Since administrative changes could have far-reaching implications for millions of immigrant families, The Leadership Conference on Civil and Human Rights is calling on the president to include certain reforms in any action he takes – starting with a broader use of affirmative relief.
The administration should follow the model of a 2012 policy called “Deferred Action for Childhood Arrival,” or DACA, and define certain groups of immigrants – like parents of U.S. citizen children, or those with strong community or work ties in the United States – who pose no threat, who are law-abiding, and whose cases can be deferred. Defining these groups of immigrants would spare them and their families from senseless deportations.
Obama has come under fire for his removal of more than two million immigrants since he took office in 2009. According to some reports, his executive action this summer could suspend the deportation of 550,000 to 4.4 million immigrants, depending on which groups to whom he extends protections.
And if immigrants do face deportation, it should not be the result of racial, ethnic, or national origin profiling.
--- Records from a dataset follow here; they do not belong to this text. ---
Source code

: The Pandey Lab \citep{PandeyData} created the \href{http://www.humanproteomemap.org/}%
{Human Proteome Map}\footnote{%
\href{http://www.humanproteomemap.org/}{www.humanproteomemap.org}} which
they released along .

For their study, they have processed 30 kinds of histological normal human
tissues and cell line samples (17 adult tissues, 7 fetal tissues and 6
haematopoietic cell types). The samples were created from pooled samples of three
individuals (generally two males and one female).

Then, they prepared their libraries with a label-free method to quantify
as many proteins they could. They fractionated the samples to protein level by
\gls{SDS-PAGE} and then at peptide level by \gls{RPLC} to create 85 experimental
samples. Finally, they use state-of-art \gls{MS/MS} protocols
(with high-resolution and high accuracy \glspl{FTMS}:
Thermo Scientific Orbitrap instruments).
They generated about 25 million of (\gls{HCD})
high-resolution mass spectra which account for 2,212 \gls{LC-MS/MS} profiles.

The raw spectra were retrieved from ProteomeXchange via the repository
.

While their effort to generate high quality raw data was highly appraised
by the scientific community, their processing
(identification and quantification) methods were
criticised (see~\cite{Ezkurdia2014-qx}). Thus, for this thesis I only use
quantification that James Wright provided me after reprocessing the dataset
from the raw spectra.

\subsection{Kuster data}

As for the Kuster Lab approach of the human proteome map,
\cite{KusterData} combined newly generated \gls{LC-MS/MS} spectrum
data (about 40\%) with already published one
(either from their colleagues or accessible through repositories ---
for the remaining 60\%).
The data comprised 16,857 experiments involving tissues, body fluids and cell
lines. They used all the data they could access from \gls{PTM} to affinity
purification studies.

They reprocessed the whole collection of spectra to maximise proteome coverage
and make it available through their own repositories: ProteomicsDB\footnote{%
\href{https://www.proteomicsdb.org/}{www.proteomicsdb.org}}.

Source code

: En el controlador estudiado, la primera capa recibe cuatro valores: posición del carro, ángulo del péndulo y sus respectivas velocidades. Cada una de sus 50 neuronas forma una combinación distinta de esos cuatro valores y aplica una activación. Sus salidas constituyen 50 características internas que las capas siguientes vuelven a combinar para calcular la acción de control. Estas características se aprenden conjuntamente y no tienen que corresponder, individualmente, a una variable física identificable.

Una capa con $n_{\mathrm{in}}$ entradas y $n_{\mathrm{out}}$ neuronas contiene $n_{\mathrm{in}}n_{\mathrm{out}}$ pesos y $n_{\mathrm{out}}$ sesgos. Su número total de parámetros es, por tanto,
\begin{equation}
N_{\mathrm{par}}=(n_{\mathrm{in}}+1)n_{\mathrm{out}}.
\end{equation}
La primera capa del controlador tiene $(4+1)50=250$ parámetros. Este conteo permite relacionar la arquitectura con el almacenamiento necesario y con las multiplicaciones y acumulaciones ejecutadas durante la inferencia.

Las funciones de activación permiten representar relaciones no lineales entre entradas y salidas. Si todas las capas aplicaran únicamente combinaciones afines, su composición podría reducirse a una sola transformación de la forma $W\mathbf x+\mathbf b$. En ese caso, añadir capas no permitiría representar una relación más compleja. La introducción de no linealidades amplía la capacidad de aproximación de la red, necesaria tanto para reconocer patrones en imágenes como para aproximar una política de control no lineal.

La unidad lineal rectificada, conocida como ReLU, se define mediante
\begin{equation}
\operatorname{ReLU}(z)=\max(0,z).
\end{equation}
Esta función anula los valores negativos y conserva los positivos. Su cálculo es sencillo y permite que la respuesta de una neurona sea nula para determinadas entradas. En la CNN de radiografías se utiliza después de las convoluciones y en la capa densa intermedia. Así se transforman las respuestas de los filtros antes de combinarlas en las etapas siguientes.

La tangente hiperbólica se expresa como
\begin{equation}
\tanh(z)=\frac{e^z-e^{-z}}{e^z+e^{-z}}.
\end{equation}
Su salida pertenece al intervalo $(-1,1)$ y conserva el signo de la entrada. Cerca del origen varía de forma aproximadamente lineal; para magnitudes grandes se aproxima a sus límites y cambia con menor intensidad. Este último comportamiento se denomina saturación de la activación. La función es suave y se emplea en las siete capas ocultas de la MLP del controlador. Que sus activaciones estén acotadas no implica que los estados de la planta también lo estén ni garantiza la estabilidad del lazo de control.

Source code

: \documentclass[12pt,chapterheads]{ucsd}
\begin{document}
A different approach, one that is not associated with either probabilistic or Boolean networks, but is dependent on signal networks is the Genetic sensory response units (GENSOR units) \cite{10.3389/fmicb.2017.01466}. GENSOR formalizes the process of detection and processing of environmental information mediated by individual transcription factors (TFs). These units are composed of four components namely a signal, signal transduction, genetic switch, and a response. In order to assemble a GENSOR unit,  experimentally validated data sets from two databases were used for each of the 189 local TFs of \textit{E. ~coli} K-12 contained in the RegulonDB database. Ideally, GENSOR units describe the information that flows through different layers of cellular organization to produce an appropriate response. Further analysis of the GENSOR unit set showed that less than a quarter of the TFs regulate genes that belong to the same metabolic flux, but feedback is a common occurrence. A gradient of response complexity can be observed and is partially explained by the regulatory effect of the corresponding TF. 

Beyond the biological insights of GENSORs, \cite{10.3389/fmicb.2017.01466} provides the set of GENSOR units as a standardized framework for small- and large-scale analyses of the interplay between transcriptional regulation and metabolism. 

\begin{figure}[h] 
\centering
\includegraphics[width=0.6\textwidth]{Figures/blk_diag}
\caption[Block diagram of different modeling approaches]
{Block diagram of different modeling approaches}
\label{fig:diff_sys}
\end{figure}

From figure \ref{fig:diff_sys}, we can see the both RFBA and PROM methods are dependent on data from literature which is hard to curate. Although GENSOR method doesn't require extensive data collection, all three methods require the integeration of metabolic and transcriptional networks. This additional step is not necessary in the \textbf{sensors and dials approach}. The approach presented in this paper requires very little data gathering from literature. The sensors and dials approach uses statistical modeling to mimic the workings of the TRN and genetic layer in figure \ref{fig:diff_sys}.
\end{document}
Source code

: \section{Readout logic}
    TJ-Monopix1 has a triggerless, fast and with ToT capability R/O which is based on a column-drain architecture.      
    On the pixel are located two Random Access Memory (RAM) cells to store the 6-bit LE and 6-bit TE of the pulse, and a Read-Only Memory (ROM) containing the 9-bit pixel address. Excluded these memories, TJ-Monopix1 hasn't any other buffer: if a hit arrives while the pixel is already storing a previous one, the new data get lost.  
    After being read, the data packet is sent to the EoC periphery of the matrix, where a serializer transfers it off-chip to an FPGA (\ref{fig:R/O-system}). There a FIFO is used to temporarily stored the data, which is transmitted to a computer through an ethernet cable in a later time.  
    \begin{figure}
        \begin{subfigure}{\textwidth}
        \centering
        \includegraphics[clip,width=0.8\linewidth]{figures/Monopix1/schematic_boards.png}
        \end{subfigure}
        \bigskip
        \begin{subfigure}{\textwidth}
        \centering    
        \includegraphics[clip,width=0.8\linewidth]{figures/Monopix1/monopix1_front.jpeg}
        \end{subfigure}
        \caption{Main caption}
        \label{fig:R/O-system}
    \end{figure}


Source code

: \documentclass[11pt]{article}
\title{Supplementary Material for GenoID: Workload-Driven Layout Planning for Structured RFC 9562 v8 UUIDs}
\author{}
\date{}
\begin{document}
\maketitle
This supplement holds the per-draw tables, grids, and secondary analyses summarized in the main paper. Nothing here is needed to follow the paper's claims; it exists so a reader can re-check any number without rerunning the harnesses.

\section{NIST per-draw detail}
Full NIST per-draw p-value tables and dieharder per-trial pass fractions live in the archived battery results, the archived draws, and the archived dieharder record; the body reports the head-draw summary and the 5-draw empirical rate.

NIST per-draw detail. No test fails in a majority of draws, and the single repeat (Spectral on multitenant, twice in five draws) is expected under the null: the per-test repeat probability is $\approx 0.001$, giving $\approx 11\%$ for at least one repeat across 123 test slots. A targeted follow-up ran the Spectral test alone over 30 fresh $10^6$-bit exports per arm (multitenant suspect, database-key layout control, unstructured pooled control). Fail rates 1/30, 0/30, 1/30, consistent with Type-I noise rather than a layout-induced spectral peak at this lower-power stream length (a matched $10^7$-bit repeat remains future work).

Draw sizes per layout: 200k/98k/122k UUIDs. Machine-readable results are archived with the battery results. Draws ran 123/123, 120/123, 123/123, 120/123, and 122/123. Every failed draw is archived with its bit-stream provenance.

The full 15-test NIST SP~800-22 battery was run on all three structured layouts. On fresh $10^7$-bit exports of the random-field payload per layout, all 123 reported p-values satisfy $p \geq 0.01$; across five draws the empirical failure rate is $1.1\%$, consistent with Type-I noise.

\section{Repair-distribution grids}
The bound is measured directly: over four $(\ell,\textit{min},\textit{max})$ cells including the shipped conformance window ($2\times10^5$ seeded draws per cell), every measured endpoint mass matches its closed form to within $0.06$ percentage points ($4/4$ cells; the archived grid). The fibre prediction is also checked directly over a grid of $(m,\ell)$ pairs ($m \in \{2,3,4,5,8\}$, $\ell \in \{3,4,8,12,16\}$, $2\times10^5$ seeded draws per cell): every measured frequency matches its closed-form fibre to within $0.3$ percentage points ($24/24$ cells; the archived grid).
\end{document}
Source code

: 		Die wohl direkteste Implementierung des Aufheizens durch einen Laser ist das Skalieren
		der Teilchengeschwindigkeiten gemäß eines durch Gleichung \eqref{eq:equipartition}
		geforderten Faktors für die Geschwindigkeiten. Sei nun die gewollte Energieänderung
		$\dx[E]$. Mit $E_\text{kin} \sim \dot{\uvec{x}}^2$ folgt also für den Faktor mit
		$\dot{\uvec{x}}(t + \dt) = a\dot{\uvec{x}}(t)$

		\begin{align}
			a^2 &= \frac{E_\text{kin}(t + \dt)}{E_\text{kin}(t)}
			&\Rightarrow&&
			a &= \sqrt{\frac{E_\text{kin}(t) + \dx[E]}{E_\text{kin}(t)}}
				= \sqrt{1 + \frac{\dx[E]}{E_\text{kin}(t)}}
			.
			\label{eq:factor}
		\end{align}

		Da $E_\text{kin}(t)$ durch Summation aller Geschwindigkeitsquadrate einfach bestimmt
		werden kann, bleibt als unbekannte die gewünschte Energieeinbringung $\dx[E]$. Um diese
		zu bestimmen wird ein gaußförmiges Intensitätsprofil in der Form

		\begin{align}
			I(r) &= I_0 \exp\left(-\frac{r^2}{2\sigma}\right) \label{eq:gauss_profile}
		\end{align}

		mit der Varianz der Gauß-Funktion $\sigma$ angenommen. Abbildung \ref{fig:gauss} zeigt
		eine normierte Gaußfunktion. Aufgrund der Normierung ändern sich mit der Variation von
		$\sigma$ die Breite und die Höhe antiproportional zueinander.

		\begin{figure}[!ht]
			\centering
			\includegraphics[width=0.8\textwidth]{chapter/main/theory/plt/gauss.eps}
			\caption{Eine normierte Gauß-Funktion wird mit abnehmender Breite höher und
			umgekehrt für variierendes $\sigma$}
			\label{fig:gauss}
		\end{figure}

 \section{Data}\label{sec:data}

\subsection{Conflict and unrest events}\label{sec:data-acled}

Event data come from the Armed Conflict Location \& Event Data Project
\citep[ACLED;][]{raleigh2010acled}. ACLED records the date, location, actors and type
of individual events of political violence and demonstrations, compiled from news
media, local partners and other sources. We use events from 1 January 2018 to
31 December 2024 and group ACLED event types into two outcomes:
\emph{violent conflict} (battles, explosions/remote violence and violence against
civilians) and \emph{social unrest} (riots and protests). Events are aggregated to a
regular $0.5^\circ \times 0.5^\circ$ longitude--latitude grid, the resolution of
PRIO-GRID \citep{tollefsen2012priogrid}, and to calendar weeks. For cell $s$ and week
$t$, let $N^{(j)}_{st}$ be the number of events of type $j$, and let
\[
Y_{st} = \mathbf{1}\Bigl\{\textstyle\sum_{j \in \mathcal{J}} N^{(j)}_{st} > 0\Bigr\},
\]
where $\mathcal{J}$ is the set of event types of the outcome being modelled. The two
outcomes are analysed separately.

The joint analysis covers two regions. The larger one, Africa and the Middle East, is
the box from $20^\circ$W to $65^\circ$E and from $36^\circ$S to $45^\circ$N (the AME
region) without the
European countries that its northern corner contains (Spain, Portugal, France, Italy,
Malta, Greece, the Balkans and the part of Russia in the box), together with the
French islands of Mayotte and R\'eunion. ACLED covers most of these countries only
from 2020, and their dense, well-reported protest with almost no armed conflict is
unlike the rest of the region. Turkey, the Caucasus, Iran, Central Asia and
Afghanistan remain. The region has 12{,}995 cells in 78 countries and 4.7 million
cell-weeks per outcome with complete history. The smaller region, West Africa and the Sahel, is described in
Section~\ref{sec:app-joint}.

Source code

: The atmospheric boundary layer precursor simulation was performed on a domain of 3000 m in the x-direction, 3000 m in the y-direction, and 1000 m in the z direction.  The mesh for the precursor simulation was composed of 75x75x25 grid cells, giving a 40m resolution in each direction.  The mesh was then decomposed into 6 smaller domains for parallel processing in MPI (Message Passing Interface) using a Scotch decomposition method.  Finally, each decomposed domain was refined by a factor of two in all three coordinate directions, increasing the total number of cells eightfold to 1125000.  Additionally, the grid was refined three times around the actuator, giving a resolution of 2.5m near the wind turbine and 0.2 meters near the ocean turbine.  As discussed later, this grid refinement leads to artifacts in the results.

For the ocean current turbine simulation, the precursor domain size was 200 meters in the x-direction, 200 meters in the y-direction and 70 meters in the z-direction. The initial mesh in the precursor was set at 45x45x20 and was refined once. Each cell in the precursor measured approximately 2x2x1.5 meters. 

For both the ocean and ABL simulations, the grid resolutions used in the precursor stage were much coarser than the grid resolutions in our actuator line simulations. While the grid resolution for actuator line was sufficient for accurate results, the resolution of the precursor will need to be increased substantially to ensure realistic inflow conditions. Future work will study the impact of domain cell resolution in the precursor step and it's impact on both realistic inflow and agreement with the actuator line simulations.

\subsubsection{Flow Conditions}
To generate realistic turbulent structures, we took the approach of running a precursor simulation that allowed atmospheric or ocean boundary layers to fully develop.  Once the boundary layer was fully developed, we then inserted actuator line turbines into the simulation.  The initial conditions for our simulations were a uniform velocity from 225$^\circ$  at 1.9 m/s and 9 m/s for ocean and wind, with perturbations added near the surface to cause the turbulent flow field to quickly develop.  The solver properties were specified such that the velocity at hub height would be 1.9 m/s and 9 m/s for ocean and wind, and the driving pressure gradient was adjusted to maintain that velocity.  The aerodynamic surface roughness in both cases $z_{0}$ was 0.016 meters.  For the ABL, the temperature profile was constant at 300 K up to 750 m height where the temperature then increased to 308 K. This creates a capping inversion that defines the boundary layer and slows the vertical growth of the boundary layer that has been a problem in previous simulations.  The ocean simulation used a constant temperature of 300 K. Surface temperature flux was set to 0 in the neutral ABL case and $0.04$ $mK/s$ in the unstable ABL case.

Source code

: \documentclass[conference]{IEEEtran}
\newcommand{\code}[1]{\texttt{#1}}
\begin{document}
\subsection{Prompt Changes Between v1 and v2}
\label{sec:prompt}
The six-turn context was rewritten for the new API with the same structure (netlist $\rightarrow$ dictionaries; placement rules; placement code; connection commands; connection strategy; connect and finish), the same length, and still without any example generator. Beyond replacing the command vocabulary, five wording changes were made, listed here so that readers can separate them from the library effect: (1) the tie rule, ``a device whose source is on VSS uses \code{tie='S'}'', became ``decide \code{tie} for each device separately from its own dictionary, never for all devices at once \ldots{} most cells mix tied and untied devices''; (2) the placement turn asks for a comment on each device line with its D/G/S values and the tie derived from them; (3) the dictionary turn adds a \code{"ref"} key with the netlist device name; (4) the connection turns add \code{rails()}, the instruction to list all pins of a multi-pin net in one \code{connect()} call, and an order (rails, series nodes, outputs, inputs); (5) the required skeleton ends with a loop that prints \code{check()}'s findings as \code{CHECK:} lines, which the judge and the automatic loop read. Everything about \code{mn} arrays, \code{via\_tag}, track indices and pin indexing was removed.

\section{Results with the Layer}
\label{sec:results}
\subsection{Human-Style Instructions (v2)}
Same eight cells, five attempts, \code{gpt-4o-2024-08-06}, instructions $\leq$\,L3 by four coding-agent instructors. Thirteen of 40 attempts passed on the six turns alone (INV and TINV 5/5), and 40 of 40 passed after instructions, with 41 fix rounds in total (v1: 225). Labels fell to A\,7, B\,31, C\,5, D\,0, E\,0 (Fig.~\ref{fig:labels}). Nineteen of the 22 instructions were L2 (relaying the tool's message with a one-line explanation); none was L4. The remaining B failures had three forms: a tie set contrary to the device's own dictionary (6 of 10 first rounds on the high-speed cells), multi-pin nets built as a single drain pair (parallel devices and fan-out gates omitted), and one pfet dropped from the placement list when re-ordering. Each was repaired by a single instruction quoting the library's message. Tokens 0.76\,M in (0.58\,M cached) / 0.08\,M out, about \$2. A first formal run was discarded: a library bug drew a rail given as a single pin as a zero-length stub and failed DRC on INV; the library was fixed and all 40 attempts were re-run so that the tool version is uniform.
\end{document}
Department of Justice (DOJ) profiling guidance – released in 2003 and still unrevised – contains massive exceptions for national security and border integrity that do far more harm than good. Hundreds of civil rights, human rights, immigrant rights, and faith-based organizations have been urging DOJ for years to revise it by closing the loopholes and expand the prohibition to ban profiling based on national origin and religion.
Obama’s announcement on June 30 came more than a year after the Senate passed a bipartisan immigration bill (S. 744), which House leadership has refused to bring up for a vote. More than a month earlier, The Leadership Conference sent a letter to Obama outlining steps he should take on his own regardless of the Senate bill’s fate in the House.
This is the first in a series of four articles detailing what The Leadership Conference wants to see in President Obama’s executive action on immigration, due out later this summer.